** Opening THE DATA block **

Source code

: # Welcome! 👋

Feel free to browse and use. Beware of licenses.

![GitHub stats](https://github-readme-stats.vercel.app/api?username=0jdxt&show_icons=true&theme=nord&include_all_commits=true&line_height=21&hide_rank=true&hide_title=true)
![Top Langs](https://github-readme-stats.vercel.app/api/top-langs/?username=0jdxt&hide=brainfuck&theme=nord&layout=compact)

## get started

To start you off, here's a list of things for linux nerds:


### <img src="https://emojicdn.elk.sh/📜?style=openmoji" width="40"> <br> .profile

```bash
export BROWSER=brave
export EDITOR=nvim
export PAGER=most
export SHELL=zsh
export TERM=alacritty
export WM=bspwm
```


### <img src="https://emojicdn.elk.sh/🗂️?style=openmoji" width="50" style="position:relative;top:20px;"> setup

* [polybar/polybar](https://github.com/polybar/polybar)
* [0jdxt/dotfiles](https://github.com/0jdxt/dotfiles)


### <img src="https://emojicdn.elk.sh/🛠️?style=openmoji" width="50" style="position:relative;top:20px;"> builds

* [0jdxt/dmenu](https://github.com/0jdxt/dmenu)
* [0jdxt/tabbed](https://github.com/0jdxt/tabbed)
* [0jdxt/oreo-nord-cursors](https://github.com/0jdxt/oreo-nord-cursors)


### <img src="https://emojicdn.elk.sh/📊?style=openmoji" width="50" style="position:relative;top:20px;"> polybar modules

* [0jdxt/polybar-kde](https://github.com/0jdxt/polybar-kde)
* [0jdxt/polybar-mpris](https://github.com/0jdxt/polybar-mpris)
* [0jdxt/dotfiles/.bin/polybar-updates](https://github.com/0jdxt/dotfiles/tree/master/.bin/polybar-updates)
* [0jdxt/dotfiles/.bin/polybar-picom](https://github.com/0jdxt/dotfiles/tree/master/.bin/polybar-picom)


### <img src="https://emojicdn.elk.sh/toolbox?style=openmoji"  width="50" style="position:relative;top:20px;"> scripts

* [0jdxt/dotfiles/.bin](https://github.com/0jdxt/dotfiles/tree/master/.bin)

** Closing THE DATA block **

TASK DETAILS: Search each line of the data above for "vercel", and copy the lines where it occurs.

RESPONSE TO THIS TASK:
![GitHub stats](https://github-readme-stats.vercel.app/api?username=0jdxt&show_icons=true&theme=nord&include_all_commits=true&line_height=21&hide_rank=true&hide_title=true)
![Top Langs](https://github-readme-stats.vercel.app/api/top-langs/?username=0jdxt&hide=brainfuck&theme=nord&layout=compact)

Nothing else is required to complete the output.